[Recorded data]
========================================================================

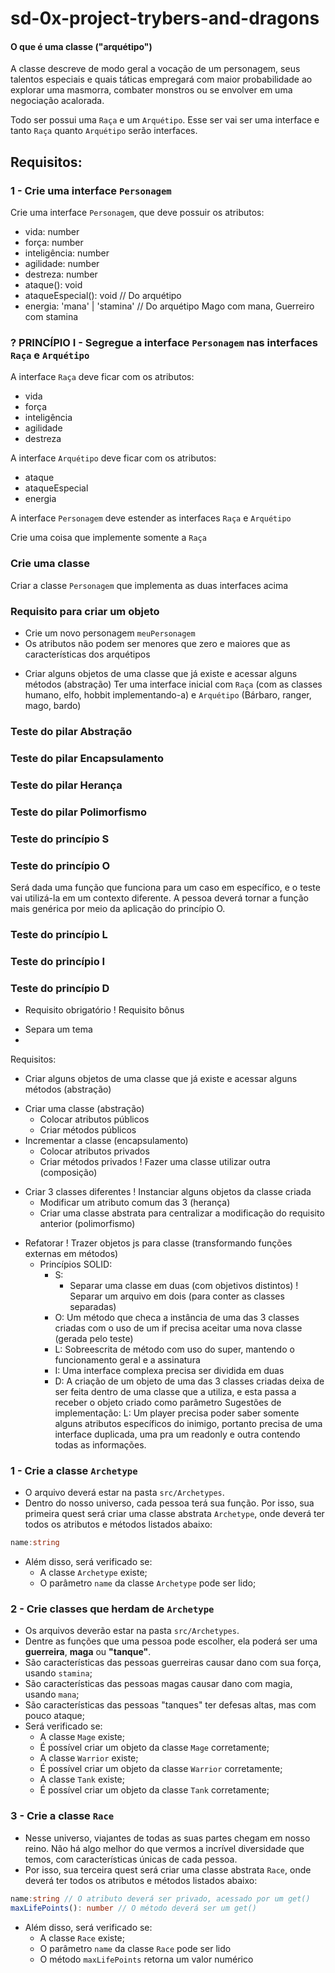 # sd-0x-project-trybers-and-dragons

#### O que é uma classe ("arquétipo")
A classe descreve de modo geral a vocação de um personagem, seus talentos especiais e quais táticas empregará com maior probabilidade ao explorar uma masmorra, combater monstros ou se envolver em uma negociação acalorada.

Todo ser possui uma `Raça` e um `Arquétipo`. Esse ser vai ser uma interface e tanto `Raça` quanto `Arquétipo` serão interfaces.

## Requisitos:

### 1 - Crie uma interface `Personagem`

Crie uma interface `Personagem`, que deve possuir os atributos:

- vida: number
- força: number
- inteligência: number
- agilidade: number
- destreza: number
- ataque(): void
- ataqueEspecial(): void // Do arquétipo
- energia: 'mana' | 'stamina' // Do arquétipo Mago com mana, Guerreiro com stamina

### ? PRINCÍPIO I - Segregue a interface `Personagem` nas interfaces `Raça` e `Arquétipo`

A interface `Raça` deve ficar com os atributos:

- vida
- força
- inteligência
- agilidade
- destreza

A interface `Arquétipo` deve ficar com os atributos:

- ataque
- ataqueEspecial
- energia

A interface `Personagem` deve estender as interfaces `Raça` e `Arquétipo`

Crie uma coisa que implemente somente a `Raça`

### Crie uma classe

Criar a classe `Personagem` que implementa as duas interfaces acima

### Requisito para criar um objeto

- Crie um novo personagem `meuPersonagem`
- Os atributos não podem ser menores que zero e maiores que as características dos arquétipos

* Criar alguns objetos de uma classe que já existe e acessar alguns métodos (abstração)
  Ter uma interface inicial com `Raça` (com as classes humano, elfo, hobbit implementando-a) e `Arquétipo` (Bárbaro, ranger, mago, bardo)

### Teste do pilar Abstração

### Teste do pilar Encapsulamento

### Teste do pilar Herança

### Teste do pilar Polimorfismo

### Teste do princípio S

### Teste do princípio O

Será dada uma função que funciona para um caso em específico, e o teste vai utilizá-la em um contexto diferente.
A pessoa deverá tornar a função mais genérica por meio da aplicação do princípio O.

### Teste do princípio L

### Teste do princípio I

### Teste do princípio D


* Requisito obrigatório
! Requisito bônus
- Separa um tema
- 
Requisitos:

* Criar alguns objetos de uma classe que já existe e acessar alguns métodos (abstração)
- Criar uma classe (abstração)
  * Colocar atributos públicos
  * Criar métodos públicos
- Incrementar a classe (encapsulamento)
  * Colocar atributos privados 
  * Criar métodos privados
! Fazer uma classe utilizar outra (composição)
* Criar 3 classes diferentes
  ! Instanciar alguns objetos da classe criada
  * Modificar um atributo comum das 3 (herança)
  * Criar uma classe abstrata para centralizar a modificação do requisito anterior (polimorfismo)
- Refatorar
  ! Trazer objetos js para classe (transformando funções externas em métodos)
  - Princípios SOLID:
    - S:
      * Separar uma classe em duas (com objetivos distintos)
      ! Separar um arquivo em dois (para conter as classes separadas) 
    * O: Um método que checa a instância de uma das 3 classes criadas com o uso de um if precisa aceitar uma nova classe (gerada pelo teste)
    * L: Sobreescrita de método com uso do super, mantendo o funcionamento geral e a assinatura 
    * I: Uma interface complexa precisa ser dividida em duas
    * D: A criação de um objeto de uma das 3 classes criadas deixa de ser feita dentro de uma classe que a utiliza, e esta passa a receber o objeto criado como parâmetro
Sugestões de implementação:
L: Um player precisa poder saber somente alguns atributos específicos do inimigo, portanto precisa de uma interface duplicada, uma pra um readonly e outra contendo todas as informações.


### 1 - Crie a classe `Archetype`

 - O arquivo deverá estar na pasta `src/Archetypes`.
 - Dentro do nosso universo, cada pessoa terá sua função. Por isso, sua primeira quest será criar uma classe abstrata `Archetype`, onde deverá ter todos os atributos e métodos listados abaixo:

 ```typescript
 name:string
 ```

 - Além disso, será verificado se:
   - A classe `Archetype` existe;
   - O parâmetro `name` da classe `Archetype` pode ser lido;

### 2 - Crie classes que herdam de `Archetype`

 - Os arquivos deverão estar na pasta `src/Archetypes`.
 - Dentre as funções que uma pessoa pode escolher, ela poderá ser uma **guerreira**, **maga** ou **"tanque"**.
 - São características das pessoas guerreiras causar dano com sua força, usando ``stamina``;
 - São características das pessoas magas causar dano com magia, usando ``mana``;
 - São características das pessoas "tanques" ter defesas altas, mas com pouco ataque;
 - Será verificado se:
   - A classe `Mage` existe;
   - É possível criar um objeto da classe `Mage` corretamente;
   - A classe `Warrior` existe;
   - É possível criar um objeto da classe `Warrior` corretamente;
   - A classe `Tank` existe;
   - É possível criar um objeto da classe `Tank` corretamente;

### 3 - Crie a classe `Race`

 - Nesse universo, viajantes de todas as suas partes chegam em nosso reino. Não há algo melhor do que vermos a incrível diversidade que temos, com características únicas de cada pessoa.
 - Por isso, sua terceira quest será criar uma classe abstrata `Race`, onde deverá ter todos os atributos e métodos listados abaixo:

 ```typescript
 name:string // O atributo deverá ser privado, acessado por um get()
 maxLifePoints(): number // O método deverá ser um get()
 ```

 - Além disso, será verificado se:
   - A classe `Race` existe;
   - O parâmetro `name` da classe `Race` pode ser lido
   - O método `maxLifePoints` retorna um valor numérico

========================================================================

= YOUR OBJECTIVE =
Within the records above, each line containing "funções" is to be returned.

= ANSWER TO THIS PROBLEM =
  ! Trazer objetos js para classe (transformando funções externas em métodos)
 - Dentre as funções que uma pessoa pode escolher, ela poderá ser uma **guerreira**, **maga** ou **"tanque"**.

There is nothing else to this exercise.